Search the data for "support". Each line containing it is to be copied.

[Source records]
********
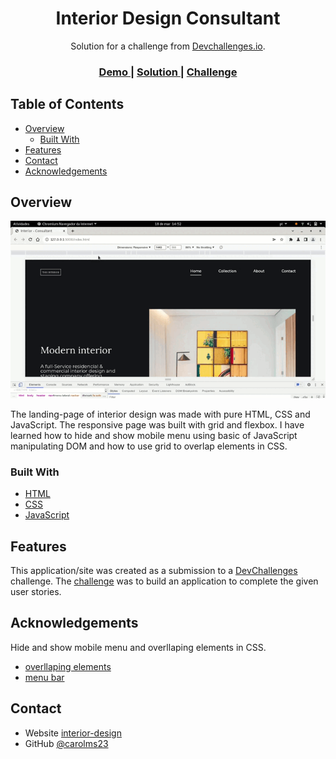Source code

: <!-- Please update value in the {}  -->

<h1 align="center">Interior Design Consultant</h1>

<div align="center">
   Solution for a challenge from  <a href="http://devchallenges.io" target="_blank">Devchallenges.io</a>.
</div>

<div align="center">
  <h3>
    <a href="https://github.com/carolms23/interior-design-consultant/">
      Demo
    </a>
    <span> | </span>
    <a href="https://carolms23.github.io/interior-design-consultant/index.html">
      Solution
    </a>
    <span> | </span>
    <a href="https://devchallenges.io/challenges/Jymh2b2FyebRTUljkNcb">
      Challenge
    </a>
  </h3>
</div>

<!-- TABLE OF CONTENTS -->

## Table of Contents

- [Overview](#overview)
  - [Built With](#built-with)
- [Features](#features)
- [Contact](#contact)
- [Acknowledgements](#acknowledgements)

<!-- OVERVIEW -->

## Overview

![screenshot](/assets/img/interior-design.gif)

The landing-page of interior design was made with pure HTML, CSS and JavaScript. The responsive page was built with grid and flexbox. 
I have learned how to hide and show mobile menu using basic of JavaScript manipulating DOM and how to use grid to overlap elements in CSS. 

### Built With

- [HTML](https://developer.mozilla.org/en-US/docs/Web/HTML)
- [CSS](https://www.w3.org/Style/CSS/Overview.en.html)
- [JavaScript](https://developer.mozilla.org/pt-BR/docs/Learn/JavaScript/First_steps/What_is_JavaScript)

## Features

This application/site was created as a submission to a [DevChallenges](https://devchallenges.io/challenges) challenge. The [challenge](https://devchallenges.io/challenges/Jymh2b2FyebRTUljkNcb) was to build an application to complete the given user stories.

## Acknowledgements

Hide and show mobile menu and overllaping elements in CSS.

- [overllaping elements](https://css-tricks.com/how-to-stack-elements-in-css/)
- [menu bar](https://www.w3schools.com/howto/howto_js_mobile_navbar.asp)


## Contact

- Website [interior-design](https://carolms23.github.io/interior-design-consultant/index.html)
- GitHub [@carolms23](https://github.com/carolms23)
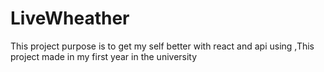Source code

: # LiveWheather
This project purpose is to get my self better with react and api using 
,This project made in my first year in the 
university
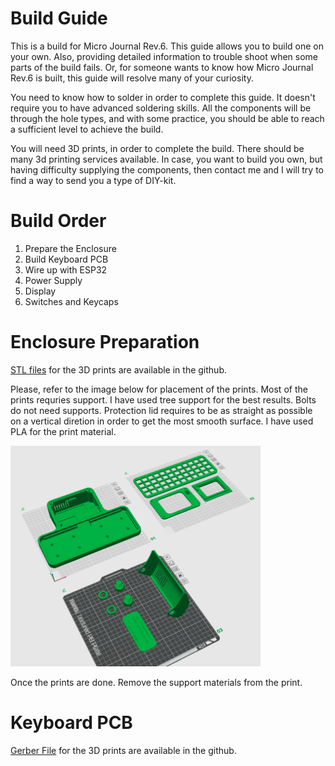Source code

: # Build Guide

This is a build for Micro Journal Rev.6. This guide allows you to build one on your own. Also, providing detailed information to trouble shoot when some parts of the build fails. Or, for someone wants to know how Micro Journal Rev.6 is built, this guide will resolve many of your curiosity. 

You need to know how to solder in order to complete this guide. It doesn't require you to have advanced soldering skills. All the components will be through the hole types, and with some practice, you should be able to reach a sufficient level to achieve the build.

You will need 3D prints, in order to complete the build. There should be many 3d printing services available. In case, you want to build you own, but having difficulty supplying the components, then contact me and I will try to find a way to send you a type of DIY-kit. 


# Build Order

1) Prepare the Enclosure
2) Build Keyboard PCB
3) Wire up with ESP32
4) Power Supply 
5) Display 
6) Switches and Keycaps


# Enclosure Preparation

[STL files](https://github.com/unkyulee/micro-journal/tree/main/micro-journal-rev-6-one-piece/STL) for the 3D prints are available in the github.

Please, refer to the image below for placement of the prints. Most of the prints requries support. I have used tree support for the best results. Bolts do not need supports. Protection lid requires to be as straight as possible on a vertical diretion in order to get the most smooth surface. I have used PLA for the print material.

<img src="build/print_001.png" width="400">

Once the prints are done. Remove the support materials from the print. 


# Keyboard PCB

[Gerber File](https://github.com/unkyulee/micro-journal/tree/main/micro-journal-rev-6-one-piece/STL) for the 3D prints are available in the github.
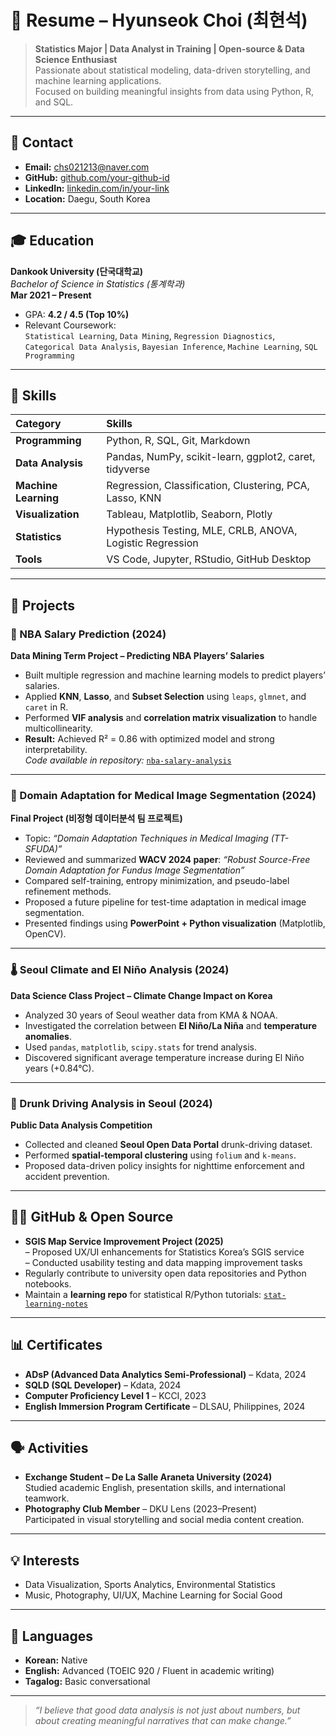 # 💼 Resume – Hyunseok Choi (최현석)

> **Statistics Major | Data Analyst in Training | Open-source & Data Science Enthusiast**  
> Passionate about statistical modeling, data-driven storytelling, and machine learning applications.  
> Focused on building meaningful insights from data using Python, R, and SQL.  

---

## 📍 Contact
- **Email:** [chs021213@naver.com](mailto:chs021213@naver.com)
- **GitHub:** [github.com/your-github-id](https://github.com/your-github-id)
- **LinkedIn:** [linkedin.com/in/your-link](https://linkedin.com/in/your-link)
- **Location:** Daegu, South Korea  

---

## 🎓 Education
**Dankook University (단국대학교)**  
_Bachelor of Science in Statistics (통계학과)_  
**Mar 2021 – Present**  
- GPA: **4.2 / 4.5 (Top 10%)**  
- Relevant Coursework:  
  `Statistical Learning`, `Data Mining`, `Regression Diagnostics`,  
  `Categorical Data Analysis`, `Bayesian Inference`, `Machine Learning`, `SQL Programming`

---

## 🧩 Skills

| Category | Skills |
|:--|:--|
| **Programming** | Python, R, SQL, Git, Markdown |
| **Data Analysis** | Pandas, NumPy, scikit-learn, ggplot2, caret, tidyverse |
| **Machine Learning** | Regression, Classification, Clustering, PCA, Lasso, KNN |
| **Visualization** | Tableau, Matplotlib, Seaborn, Plotly |
| **Statistics** | Hypothesis Testing, MLE, CRLB, ANOVA, Logistic Regression |
| **Tools** | VS Code, Jupyter, RStudio, GitHub Desktop |

---

## 🧠 Projects

### 🏀 NBA Salary Prediction (2024)
**Data Mining Term Project – Predicting NBA Players’ Salaries**
- Built multiple regression and machine learning models to predict players’ salaries.
- Applied **KNN**, **Lasso**, and **Subset Selection** using `leaps`, `glmnet`, and `caret` in R.
- Performed **VIF analysis** and **correlation matrix visualization** to handle multicollinearity.
- **Result:** Achieved R² = 0.86 with optimized model and strong interpretability.  
  _Code available in repository:_ [`nba-salary-analysis`](https://github.com/your-github-id/nba-salary-analysis)

---

### 🧬 Domain Adaptation for Medical Image Segmentation (2024)
**Final Project (비정형 데이터분석 팀 프로젝트)**  
- Topic: _“Domain Adaptation Techniques in Medical Imaging (TT-SFUDA)”_  
- Reviewed and summarized **WACV 2024 paper**: _“Robust Source-Free Domain Adaptation for Fundus Image Segmentation”_
- Compared self-training, entropy minimization, and pseudo-label refinement methods.
- Proposed a future pipeline for test-time adaptation in medical image segmentation.
- Presented findings using **PowerPoint + Python visualization** (Matplotlib, OpenCV).

---

### 🌡️ Seoul Climate and El Niño Analysis (2024)
**Data Science Class Project – Climate Change Impact on Korea**
- Analyzed 30 years of Seoul weather data from KMA & NOAA.
- Investigated the correlation between **El Niño/La Niña** and **temperature anomalies**.
- Used `pandas`, `matplotlib`, `scipy.stats` for trend analysis.
- Discovered significant average temperature increase during El Niño years (+0.84°C).

---

### 🚦 Drunk Driving Analysis in Seoul (2024)
**Public Data Analysis Competition**
- Collected and cleaned **Seoul Open Data Portal** drunk-driving dataset.
- Performed **spatial-temporal clustering** using `folium` and `k-means`.
- Proposed data-driven policy insights for nighttime enforcement and accident prevention.

---

## 🧑‍💻 GitHub & Open Source
- **SGIS Map Service Improvement Project (2025)**  
  – Proposed UX/UI enhancements for Statistics Korea’s SGIS service  
  – Conducted usability testing and data mapping improvement tasks  
- Regularly contribute to university open data repositories and Python notebooks.  
- Maintain a **learning repo** for statistical R/Python tutorials: [`stat-learning-notes`](https://github.com/your-github-id/stat-learning-notes)

---

## 📊 Certificates
- **ADsP (Advanced Data Analytics Semi-Professional)** – Kdata, 2024  
- **SQLD (SQL Developer)** – Kdata, 2024  
- **Computer Proficiency Level 1** – KCCI, 2023  
- **English Immersion Program Certificate** – DLSAU, Philippines, 2024  

---

## 🗣️ Activities
- **Exchange Student – De La Salle Araneta University (2024)**  
  Studied academic English, presentation skills, and international teamwork.
- **Photography Club Member** – DKU Lens (2023–Present)  
  Participated in visual storytelling and social media content creation.

---

## 💡 Interests
- Data Visualization, Sports Analytics, Environmental Statistics  
- Music, Photography, UI/UX, Machine Learning for Social Good

---

## 🧾 Languages
- **Korean:** Native  
- **English:** Advanced (TOEIC 920 / Fluent in academic writing)  
- **Tagalog:** Basic conversational  

---

> _“I believe that good data analysis is not just about numbers, but about creating meaningful narratives that can make change.”_


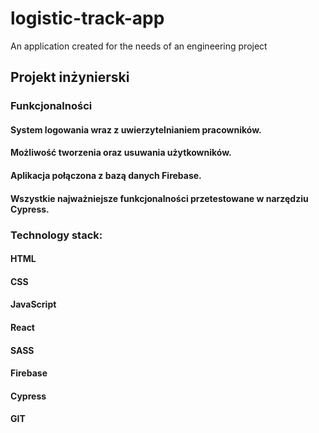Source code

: # logistic-track-app
An application created for the needs of an engineering project
## Projekt inżynierski

### Funkcjonalności

#### System logowania wraz z uwierzytelnianiem pracowników.
#### Możliwość tworzenia oraz usuwania użytkowników.
#### Aplikacja połączona z bazą danych Firebase.
#### Wszystkie najważniejsze funkcjonalności przetestowane w narzędziu Cypress.

### Technology stack:

#### HTML
#### CSS
#### JavaScript
#### React
#### SASS
#### Firebase
#### Cypress
#### GIT
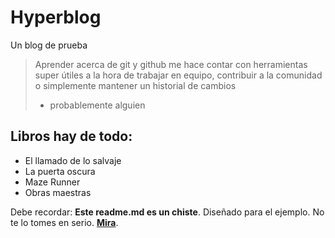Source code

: # Hyperblog 
Un blog de prueba
> Aprender acerca de git y github me hace contar con herramientas super útiles a la hora de trabajar en equipo, contribuir a la comunidad o simplemente mantener un historial de cambios
> - probablemente alguien

## Libros hay de todo:
* El llamado de lo salvaje
* La puerta oscura
* Maze Runner
* Obras maestras

Debe recordar: **Este readme.md es un chiste**. Diseñado para el ejemplo. No te lo tomes en serio. [**Mira**](https://lichess.org/ "Mira").
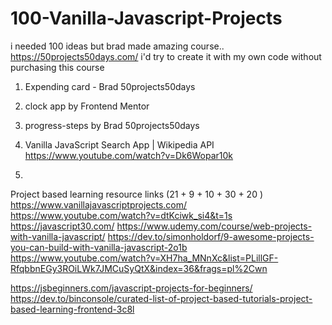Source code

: # 100-Vanilla-Javascript-Projects

i needed 100 ideas but brad made amazing course..
https://50projects50days.com/
i'd try to create it with my own code without purchasing this course

1. Expending card - Brad 50projects50days

2. clock app by Frontend Mentor

3. progress-steps by Brad 50projects50days

4. Vanilla JavaScript Search App | Wikipedia API
https://www.youtube.com/watch?v=Dk6Wopar10k

5.

Project based learning resource links (21 + 9 + 10 + 30 + 20 )
https://www.vanillajavascriptprojects.com/
https://www.youtube.com/watch?v=dtKciwk_si4&t=1s
https://javascript30.com/
https://www.udemy.com/course/web-projects-with-vanilla-javascript/
https://dev.to/simonholdorf/9-awesome-projects-you-can-build-with-vanilla-javascript-2o1b
https://www.youtube.com/watch?v=XH7ha_MNnXc&list=PLillGF-RfqbbnEGy3ROiLWk7JMCuSyQtX&index=36&frags=pl%2Cwn

https://jsbeginners.com/javascript-projects-for-beginners/
https://dev.to/binconsole/curated-list-of-project-based-tutorials-project-based-learning-frontend-3c8l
********
**Response box**.
Please, refer to the image below for placement of the prints. Most of the prints requries support. I have used tree support for the best results. Bolts do not need supports. Protection lid requires to be as straight as possible on a vertical diretion in order to get the most smooth surface. I have used PLA for the print material.
Once the prints are done. Remove the support materials from the print. 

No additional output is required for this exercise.